(PROVIDED RECORDS)

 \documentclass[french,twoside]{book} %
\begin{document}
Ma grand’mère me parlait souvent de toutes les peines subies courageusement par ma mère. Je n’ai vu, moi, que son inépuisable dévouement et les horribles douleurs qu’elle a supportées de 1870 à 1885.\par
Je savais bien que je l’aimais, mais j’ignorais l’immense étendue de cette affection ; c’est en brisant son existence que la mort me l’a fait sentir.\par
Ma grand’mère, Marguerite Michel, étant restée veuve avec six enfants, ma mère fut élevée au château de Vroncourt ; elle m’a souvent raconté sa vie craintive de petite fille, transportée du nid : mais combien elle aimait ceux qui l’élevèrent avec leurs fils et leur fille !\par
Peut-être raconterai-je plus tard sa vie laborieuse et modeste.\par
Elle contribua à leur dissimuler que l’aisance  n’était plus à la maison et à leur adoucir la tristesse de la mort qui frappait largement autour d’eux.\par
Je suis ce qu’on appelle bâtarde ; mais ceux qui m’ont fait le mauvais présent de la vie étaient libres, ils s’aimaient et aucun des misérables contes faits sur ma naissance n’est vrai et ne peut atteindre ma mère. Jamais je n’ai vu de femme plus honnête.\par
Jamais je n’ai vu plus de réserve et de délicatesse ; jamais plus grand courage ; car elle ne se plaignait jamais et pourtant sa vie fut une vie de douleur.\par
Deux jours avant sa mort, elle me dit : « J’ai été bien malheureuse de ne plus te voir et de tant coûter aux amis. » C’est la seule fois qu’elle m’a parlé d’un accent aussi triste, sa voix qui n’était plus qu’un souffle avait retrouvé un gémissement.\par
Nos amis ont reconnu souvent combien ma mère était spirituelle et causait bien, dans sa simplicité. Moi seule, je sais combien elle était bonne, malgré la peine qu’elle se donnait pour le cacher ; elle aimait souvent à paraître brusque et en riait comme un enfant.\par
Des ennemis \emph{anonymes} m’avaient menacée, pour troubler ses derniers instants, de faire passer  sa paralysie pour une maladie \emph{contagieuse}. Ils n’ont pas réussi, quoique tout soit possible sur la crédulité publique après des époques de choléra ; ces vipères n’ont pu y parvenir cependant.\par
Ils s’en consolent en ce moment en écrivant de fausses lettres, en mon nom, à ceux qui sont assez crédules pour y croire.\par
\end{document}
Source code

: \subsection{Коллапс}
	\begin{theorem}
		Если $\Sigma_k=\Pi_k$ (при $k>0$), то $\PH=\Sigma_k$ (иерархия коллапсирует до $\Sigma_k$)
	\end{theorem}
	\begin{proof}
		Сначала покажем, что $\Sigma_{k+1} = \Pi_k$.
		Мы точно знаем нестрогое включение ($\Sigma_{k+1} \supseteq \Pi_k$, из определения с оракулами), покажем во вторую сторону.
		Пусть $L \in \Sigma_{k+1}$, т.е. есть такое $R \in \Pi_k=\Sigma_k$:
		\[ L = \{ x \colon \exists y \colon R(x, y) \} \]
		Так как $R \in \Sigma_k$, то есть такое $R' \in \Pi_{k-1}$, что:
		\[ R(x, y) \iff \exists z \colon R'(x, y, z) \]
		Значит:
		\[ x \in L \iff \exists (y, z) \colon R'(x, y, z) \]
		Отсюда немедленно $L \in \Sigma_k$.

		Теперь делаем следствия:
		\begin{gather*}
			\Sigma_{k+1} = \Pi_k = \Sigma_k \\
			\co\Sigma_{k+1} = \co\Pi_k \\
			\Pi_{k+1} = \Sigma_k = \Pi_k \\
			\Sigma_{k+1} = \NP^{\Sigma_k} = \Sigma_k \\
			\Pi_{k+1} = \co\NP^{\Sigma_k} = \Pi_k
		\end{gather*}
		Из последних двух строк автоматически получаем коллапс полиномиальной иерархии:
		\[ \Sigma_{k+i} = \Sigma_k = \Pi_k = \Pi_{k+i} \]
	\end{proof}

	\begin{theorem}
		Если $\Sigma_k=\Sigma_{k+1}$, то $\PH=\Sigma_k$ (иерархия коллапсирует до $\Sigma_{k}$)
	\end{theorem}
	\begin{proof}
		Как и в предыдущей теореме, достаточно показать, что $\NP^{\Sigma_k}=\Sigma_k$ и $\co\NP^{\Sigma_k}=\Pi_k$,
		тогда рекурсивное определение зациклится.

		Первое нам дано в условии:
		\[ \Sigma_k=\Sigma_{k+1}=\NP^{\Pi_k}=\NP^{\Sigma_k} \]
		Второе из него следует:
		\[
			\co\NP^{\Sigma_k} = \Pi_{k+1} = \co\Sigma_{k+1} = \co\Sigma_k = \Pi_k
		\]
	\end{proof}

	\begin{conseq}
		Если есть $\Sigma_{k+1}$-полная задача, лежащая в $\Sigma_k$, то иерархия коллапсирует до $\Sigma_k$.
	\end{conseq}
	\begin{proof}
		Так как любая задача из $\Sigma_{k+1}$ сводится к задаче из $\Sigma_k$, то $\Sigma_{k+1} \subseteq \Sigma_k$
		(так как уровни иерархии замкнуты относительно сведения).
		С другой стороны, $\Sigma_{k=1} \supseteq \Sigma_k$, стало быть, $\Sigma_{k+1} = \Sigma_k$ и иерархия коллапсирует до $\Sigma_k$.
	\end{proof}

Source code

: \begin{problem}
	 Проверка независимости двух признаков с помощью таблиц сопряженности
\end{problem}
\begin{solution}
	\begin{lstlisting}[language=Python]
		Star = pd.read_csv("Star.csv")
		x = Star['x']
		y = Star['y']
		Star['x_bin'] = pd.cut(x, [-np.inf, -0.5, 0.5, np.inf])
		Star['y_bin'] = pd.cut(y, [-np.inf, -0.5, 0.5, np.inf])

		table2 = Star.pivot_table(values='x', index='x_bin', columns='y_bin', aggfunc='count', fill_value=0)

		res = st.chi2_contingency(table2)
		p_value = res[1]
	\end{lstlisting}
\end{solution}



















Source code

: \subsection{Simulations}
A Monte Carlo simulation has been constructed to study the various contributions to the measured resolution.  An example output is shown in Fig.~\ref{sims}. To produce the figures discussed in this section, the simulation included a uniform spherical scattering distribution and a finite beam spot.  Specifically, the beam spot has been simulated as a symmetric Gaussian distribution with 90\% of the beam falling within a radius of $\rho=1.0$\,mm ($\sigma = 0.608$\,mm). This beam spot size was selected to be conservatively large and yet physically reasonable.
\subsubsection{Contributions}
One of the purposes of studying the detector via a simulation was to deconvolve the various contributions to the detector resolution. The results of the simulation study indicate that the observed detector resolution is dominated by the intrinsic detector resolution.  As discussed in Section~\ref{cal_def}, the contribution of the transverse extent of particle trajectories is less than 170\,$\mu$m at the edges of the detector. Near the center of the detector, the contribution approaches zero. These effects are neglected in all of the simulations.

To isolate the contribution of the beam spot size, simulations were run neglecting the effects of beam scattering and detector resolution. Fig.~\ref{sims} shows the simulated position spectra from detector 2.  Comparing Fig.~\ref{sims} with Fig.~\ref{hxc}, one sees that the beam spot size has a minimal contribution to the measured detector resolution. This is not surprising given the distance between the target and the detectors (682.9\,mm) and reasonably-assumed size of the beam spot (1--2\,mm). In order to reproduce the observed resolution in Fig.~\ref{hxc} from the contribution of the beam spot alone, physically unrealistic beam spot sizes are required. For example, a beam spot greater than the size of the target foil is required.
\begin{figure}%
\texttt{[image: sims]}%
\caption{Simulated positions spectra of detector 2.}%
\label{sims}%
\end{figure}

(End PROVIDED RECORDS)

WHAT TO WORK ON:
Counting only lines that contain the string "иерархии", how many are there in the data above? Give the number alone.

REPLY:
2